1. Semi-Arian binitarians believe that Jesus emptied Himself of His Divinity while in the flesh, citing the same Scriptures which trinitarians cite to the opposite conclusion: that he denied himself the honor and glory he deserved, and hid the fact that he is equal to the Father, in order to serve those who were undeserving. 2 Corinthians 8:9 states that Jesus became poor, yet God is rich (Haggai 2:8), while Philippians 2:7 states, "... Christ Jesus, who subsisting in (the) form of God thought (it) not robbery to be equal to God, but emptied Himself, taking (the) form of a slave, becoming in (the) likeness of men". The Semi-Arian view of these texts is called kenosis, referring to the idea that what Jesus "emptied" himself of was his divinity (rather, than, say, his exalted position in Heaven).
2. They deny the trinitarian teaching that Jesus possessed two wills and two natures. For this reason, they view the assertions of Jesus that He "could do nothing" without the Father, prior to His resurrection (John 5:19, 30; 8:28), as a denial by him that he had all divine rights until after the resurrection, when he claimed that he had "all authority in heaven and on earth" (Matthew 28:18). They conclude that it is because he had overcome the temptations of Satan and upon living the perfect, sinless life would be "all powerful".

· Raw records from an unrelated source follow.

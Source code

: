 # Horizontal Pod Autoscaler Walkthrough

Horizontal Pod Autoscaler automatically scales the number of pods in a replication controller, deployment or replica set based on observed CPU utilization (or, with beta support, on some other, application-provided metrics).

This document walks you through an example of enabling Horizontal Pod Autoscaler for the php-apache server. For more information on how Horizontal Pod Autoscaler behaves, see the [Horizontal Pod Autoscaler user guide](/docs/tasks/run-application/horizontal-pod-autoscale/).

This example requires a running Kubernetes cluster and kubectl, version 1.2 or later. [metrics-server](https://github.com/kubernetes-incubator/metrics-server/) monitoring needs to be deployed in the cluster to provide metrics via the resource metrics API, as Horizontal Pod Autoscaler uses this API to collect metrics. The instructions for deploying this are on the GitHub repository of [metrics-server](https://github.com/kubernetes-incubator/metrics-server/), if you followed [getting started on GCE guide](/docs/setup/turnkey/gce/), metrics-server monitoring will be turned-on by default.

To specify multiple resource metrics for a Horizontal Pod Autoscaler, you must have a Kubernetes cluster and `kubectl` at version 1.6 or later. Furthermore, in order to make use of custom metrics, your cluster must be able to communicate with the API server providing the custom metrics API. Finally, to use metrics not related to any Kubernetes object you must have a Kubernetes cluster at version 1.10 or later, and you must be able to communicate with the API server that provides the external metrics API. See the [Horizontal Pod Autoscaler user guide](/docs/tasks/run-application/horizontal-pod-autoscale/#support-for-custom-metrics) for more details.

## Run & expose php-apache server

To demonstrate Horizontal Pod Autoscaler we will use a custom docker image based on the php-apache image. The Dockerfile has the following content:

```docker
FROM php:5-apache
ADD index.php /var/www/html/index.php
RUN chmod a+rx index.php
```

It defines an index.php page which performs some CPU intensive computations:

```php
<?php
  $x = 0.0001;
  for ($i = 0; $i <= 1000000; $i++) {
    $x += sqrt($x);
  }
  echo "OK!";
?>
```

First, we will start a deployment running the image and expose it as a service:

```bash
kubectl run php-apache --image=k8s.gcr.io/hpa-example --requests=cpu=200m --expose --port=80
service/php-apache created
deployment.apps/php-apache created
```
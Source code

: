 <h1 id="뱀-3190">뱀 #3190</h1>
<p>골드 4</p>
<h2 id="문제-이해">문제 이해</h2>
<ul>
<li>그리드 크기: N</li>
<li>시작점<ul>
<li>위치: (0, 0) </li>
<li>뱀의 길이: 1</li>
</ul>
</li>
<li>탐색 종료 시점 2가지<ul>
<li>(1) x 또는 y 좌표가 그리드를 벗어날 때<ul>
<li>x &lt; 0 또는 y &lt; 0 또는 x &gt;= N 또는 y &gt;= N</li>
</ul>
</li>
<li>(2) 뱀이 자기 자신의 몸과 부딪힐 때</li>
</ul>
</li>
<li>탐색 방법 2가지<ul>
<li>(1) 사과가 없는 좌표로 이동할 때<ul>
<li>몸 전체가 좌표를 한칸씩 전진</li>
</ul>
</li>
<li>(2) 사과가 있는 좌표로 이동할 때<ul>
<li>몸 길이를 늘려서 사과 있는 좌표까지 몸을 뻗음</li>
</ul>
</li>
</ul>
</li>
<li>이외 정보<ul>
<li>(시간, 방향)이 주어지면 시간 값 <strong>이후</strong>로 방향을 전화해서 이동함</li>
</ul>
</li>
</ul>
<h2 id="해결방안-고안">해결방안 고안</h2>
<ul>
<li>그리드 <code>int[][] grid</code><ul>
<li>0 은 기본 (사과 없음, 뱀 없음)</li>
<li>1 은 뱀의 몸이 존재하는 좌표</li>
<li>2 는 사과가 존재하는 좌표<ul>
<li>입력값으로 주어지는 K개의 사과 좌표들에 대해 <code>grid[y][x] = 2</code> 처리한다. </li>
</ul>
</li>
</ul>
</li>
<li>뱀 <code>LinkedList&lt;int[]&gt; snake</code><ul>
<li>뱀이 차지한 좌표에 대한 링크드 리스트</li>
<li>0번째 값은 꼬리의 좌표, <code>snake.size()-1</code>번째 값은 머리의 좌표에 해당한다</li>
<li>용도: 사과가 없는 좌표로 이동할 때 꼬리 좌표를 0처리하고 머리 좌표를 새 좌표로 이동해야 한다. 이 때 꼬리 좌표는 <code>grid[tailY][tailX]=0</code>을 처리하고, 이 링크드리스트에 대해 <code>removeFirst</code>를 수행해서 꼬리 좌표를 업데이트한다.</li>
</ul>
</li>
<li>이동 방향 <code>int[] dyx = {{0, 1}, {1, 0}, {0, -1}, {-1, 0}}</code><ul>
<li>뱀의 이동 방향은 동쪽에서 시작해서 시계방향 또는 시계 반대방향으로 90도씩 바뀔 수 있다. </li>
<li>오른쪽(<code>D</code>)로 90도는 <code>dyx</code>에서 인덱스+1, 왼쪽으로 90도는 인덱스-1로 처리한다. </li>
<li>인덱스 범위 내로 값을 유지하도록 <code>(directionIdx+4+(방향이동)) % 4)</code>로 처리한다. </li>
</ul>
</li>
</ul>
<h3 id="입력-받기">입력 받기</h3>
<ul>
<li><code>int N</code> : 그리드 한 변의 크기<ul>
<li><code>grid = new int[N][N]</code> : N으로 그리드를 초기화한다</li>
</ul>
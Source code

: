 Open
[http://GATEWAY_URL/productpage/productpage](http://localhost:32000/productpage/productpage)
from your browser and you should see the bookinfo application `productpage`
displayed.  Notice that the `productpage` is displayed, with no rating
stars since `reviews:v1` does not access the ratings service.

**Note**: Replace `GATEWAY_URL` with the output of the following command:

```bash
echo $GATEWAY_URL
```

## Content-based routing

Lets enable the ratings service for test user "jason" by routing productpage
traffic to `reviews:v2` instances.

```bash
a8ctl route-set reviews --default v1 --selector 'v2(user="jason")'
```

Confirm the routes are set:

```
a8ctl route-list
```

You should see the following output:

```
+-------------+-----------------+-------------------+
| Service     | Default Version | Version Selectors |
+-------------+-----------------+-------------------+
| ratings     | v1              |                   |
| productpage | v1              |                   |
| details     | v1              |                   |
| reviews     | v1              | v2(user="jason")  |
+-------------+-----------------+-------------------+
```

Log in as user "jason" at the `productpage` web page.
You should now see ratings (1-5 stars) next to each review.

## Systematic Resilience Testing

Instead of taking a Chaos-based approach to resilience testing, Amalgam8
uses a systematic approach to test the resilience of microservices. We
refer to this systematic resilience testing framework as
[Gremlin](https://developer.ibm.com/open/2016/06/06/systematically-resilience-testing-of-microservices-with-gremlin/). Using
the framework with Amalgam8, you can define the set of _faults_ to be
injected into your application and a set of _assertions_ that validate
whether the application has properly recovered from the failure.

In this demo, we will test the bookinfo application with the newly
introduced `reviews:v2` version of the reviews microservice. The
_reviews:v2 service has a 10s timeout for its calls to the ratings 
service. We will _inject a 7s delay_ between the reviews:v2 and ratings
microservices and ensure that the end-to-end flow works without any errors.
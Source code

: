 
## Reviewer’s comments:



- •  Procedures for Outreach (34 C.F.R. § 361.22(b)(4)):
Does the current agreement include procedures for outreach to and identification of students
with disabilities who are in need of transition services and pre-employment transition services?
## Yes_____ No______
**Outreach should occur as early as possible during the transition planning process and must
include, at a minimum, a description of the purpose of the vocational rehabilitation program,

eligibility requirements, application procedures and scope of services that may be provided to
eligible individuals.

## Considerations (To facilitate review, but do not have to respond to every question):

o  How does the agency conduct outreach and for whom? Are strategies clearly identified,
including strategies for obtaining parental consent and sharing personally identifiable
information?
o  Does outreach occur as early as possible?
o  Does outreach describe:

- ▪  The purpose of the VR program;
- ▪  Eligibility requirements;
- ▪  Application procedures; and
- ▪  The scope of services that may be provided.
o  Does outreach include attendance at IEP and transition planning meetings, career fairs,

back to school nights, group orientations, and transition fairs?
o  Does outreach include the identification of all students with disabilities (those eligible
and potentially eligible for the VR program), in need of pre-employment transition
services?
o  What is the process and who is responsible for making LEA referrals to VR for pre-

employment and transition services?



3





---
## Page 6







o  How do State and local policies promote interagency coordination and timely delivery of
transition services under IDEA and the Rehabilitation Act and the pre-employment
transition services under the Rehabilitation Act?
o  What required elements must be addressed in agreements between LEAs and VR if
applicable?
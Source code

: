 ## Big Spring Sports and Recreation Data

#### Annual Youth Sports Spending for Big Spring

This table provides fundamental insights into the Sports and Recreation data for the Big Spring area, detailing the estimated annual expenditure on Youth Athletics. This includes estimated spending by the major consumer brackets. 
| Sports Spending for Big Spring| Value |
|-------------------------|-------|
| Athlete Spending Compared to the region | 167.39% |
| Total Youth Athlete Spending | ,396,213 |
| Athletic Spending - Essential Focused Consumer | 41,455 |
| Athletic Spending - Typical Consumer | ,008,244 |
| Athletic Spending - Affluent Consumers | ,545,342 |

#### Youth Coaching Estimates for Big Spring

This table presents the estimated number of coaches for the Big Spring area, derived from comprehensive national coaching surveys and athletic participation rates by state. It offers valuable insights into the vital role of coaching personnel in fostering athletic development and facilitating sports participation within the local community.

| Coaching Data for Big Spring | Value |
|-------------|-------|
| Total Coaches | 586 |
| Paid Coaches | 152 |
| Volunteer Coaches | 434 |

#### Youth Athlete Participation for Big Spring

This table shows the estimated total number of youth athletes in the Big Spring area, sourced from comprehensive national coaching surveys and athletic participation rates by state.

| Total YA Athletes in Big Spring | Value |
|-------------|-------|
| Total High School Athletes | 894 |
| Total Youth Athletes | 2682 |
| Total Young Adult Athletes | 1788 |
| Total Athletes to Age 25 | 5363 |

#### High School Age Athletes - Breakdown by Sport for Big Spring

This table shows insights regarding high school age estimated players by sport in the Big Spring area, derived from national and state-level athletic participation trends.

3. Similarly, they note that the Bible claims that Jesus was tempted in all points as humans are (Hebrews 4:15) and that in another place the Bible claims "God cannot be tempted by evil" (James 1:13). Denying the trinitarian view of two natures, Semi-Arian binitarians see the assertions as contradictory if posited of the same person and therefore, since "scripture cannot be broken" (John 10:35), Jesus could not have been fully God while in the flesh. But still that is contrary to Colossians 2:9 which says, "For in him dwelleth all the fullness of the Godhead bodily," and Luke 4:12 "And Jesus answered, and said unto him, It is said, Thou shalt not tempt the Lord thy God."

In other words, Semi-Arian binitarians believe that in the flesh Jesus was not who He was prior to His Incarnation (God the Word), not what He was (i.e. not fully God with all authority) since His resurrection. He was God, then he was not fully God, then he was God again.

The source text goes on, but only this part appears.